Malaysian officials believe that missing Malaysia Airlines flight 370 may have been deliberately turned towards the Indian Ocean by someone with up-to-date knowledge of flying and radar positions, a senior military official told AFP Saturday.

The comments lend credence to growing suspicions that the plane, which disappeared a week ago with 239 passengers and crew, might have been commandeered.

"It has to be a skilled, competent and a current pilot," said the official, who is involved in a vast international search and rescue operation and spoke on condition of anonymity.

He said that theory was based on still undisclosed data from military radar.

The radar continued to plot the jet's course for hours after it vanished from air-traffic control screens and civilian radar, he said.
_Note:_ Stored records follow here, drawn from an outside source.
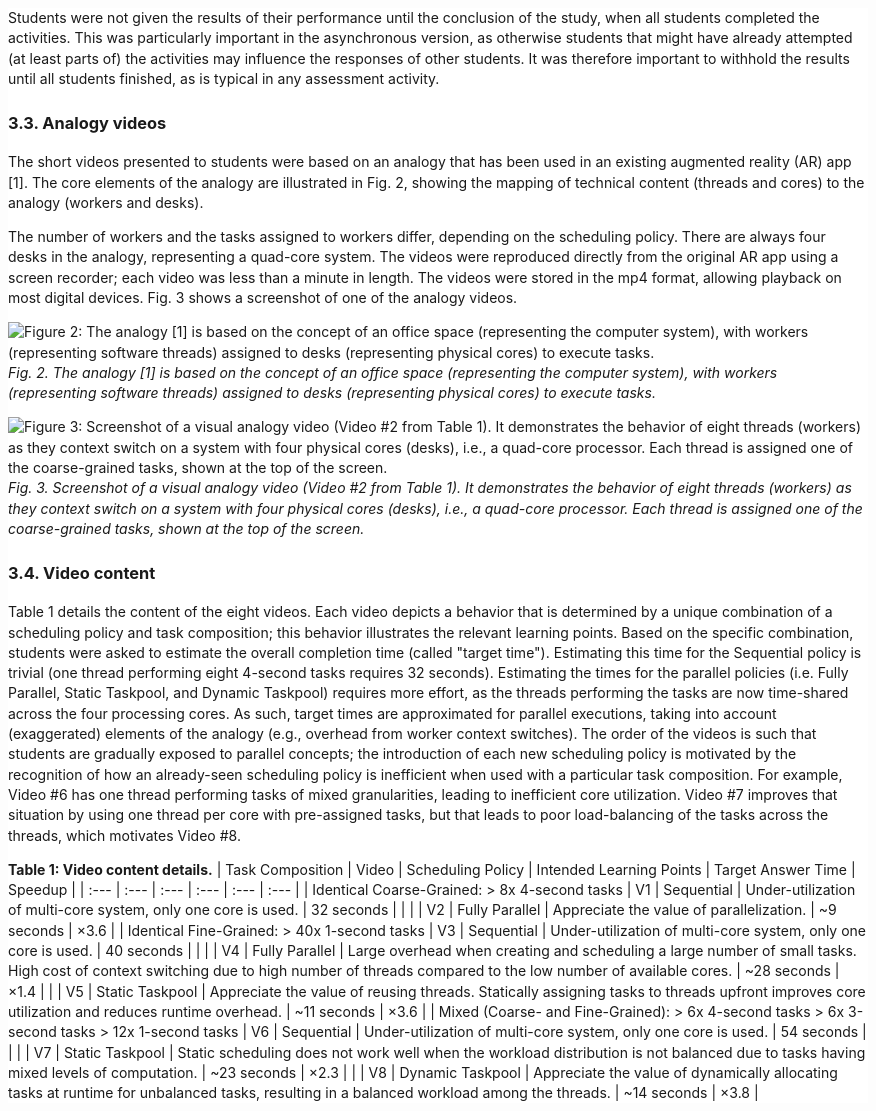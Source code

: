 Students were not given the results of their performance until the conclusion of the study, when all students completed the activities. This was particularly important in the asynchronous version, as otherwise students that might have already attempted (at least parts of) the activities may influence the responses of other students. It was therefore important to withhold the results until all students finished, as is typical in any assessment activity.

### 3.3. Analogy videos

The short videos presented to students were based on an analogy that has been used in an existing augmented reality (AR) app [1]. The core elements of the analogy are illustrated in Fig. 2, showing the mapping of technical content (threads and cores) to the analogy (workers and desks).

The number of workers and the tasks assigned to workers differ, depending on the scheduling policy. There are always four desks in the analogy, representing a quad-core system. The videos were reproduced directly from the original AR app using a screen recorder; each video was less than a minute in length. The videos were stored in the mp4 format, allowing playback on most digital devices. Fig. 3 shows a screenshot of one of the analogy videos.

![Figure 2: The analogy [1] is based on the concept of an office space (representing the computer system), with workers (representing software threads) assigned to desks (representing physical cores) to execute tasks.](placeholder.png)
*Fig. 2. The analogy [1] is based on the concept of an office space (representing the computer system), with workers (representing software threads) assigned to desks (representing physical cores) to execute tasks.*

![Figure 3: Screenshot of a visual analogy video (Video #2 from Table 1). It demonstrates the behavior of eight threads (workers) as they context switch on a system with four physical cores (desks), i.e., a quad-core processor. Each thread is assigned one of the coarse-grained tasks, shown at the top of the screen.](placeholder.png)
*Fig. 3. Screenshot of a visual analogy video (Video #2 from Table 1). It demonstrates the behavior of eight threads (workers) as they context switch on a system with four physical cores (desks), i.e., a quad-core processor. Each thread is assigned one of the coarse-grained tasks, shown at the top of the screen.*

### 3.4. Video content

Table 1 details the content of the eight videos. Each video depicts a behavior that is determined by a unique combination of a scheduling policy and task composition; this behavior illustrates the relevant learning points. Based on the specific combination, students were asked to estimate the overall completion time (called "target time"). Estimating this time for the Sequential policy is trivial (one thread performing eight 4-second tasks requires 32 seconds). Estimating the times for the parallel policies (i.e. Fully Parallel, Static Taskpool, and Dynamic Taskpool) requires more effort, as the threads performing the tasks are now time-shared across the four processing cores. As such, target times are approximated for parallel executions, taking into account (exaggerated) elements of the analogy (e.g., overhead from worker context switches). The order of the videos is such that students are gradually exposed to parallel concepts; the introduction of each new scheduling policy is motivated by the recognition of how an already-seen scheduling policy is inefficient when used with a particular task composition. For example, Video #6 has one thread performing tasks of mixed granularities, leading to inefficient core utilization. Video #7 improves that situation by using one thread per core with pre-assigned tasks, but that leads to poor load-balancing of the tasks across the threads, which motivates Video #8.

**Table 1: Video content details.**
| Task Composition | Video | Scheduling Policy | Intended Learning Points | Target Answer Time | Speedup |
| :--- | :--- | :--- | :--- | :--- | :--- |
| Identical Coarse-Grained: > 8x 4-second tasks | V1 | Sequential | Under-utilization of multi-core system, only one core is used. | 32 seconds | |
| | V2 | Fully Parallel | Appreciate the value of parallelization. | ~9 seconds | ×3.6 |
| Identical Fine-Grained: > 40x 1-second tasks | V3 | Sequential | Under-utilization of multi-core system, only one core is used. | 40 seconds | |
| | V4 | Fully Parallel | Large overhead when creating and scheduling a large number of small tasks. High cost of context switching due to high number of threads compared to the low number of available cores. | ~28 seconds | ×1.4 |
| | V5 | Static Taskpool | Appreciate the value of reusing threads. Statically assigning tasks to threads upfront improves core utilization and reduces runtime overhead. | ~11 seconds | ×3.6 |
| Mixed (Coarse- and Fine-Grained): > 6x 4-second tasks > 6x 3-second tasks > 12x 1-second tasks | V6 | Sequential | Under-utilization of multi-core system, only one core is used. | 54 seconds | |
| | V7 | Static Taskpool | Static scheduling does not work well when the workload distribution is not balanced due to tasks having mixed levels of computation. | ~23 seconds | ×2.3 |
| | V8 | Dynamic Taskpool | Appreciate the value of dynamically allocating tasks at runtime for unbalanced tasks, resulting in a balanced workload among the threads. | ~14 seconds | ×3.8 |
The plane flew in the direction of the Indian Ocean far west of its intended flight path "for four to five hours," the official said.

"He knew how to avoid the civilian radar. He appears to have studied how to avoid it."

Malaysia's air force has previously said that it was investigating an unidentified object spotted by military radar data heading toward the Andaman Sea in the hours after the passenger plane went missing around 1:30 am.

The official would not divulge details of the military data, citing an ongoing investigation.

The Boeing 777 vanished early Saturday on an overnight flight over the South China Sea with no indication of distress, on a clear night.

The plane has one of the best safety records of any jet, and the airline also has a solid record.

The mystery and lack of conclusive evidence so far has spawned a range of theories over what happened, including a mid-air explosion, hijacking, a technical or structural problem, or pilot suicide.

But reports citing various US and other officials involved in the investigation into the plane's mysterious disappearance have increasingly pointed to the possibility that someone with expert flying knowledge diverted the aircraft for unknown reasons.

An international search effort that now involves more than a dozen countries and dozens of ships and aircraft focused initially on waters between Malaysia and Vietnam over which contact with the airliner was lost.

But the failure to find any trace of the plane has seen the search radius continually expanded, now taking Malaysia's west coast and further into the Indian Ocean.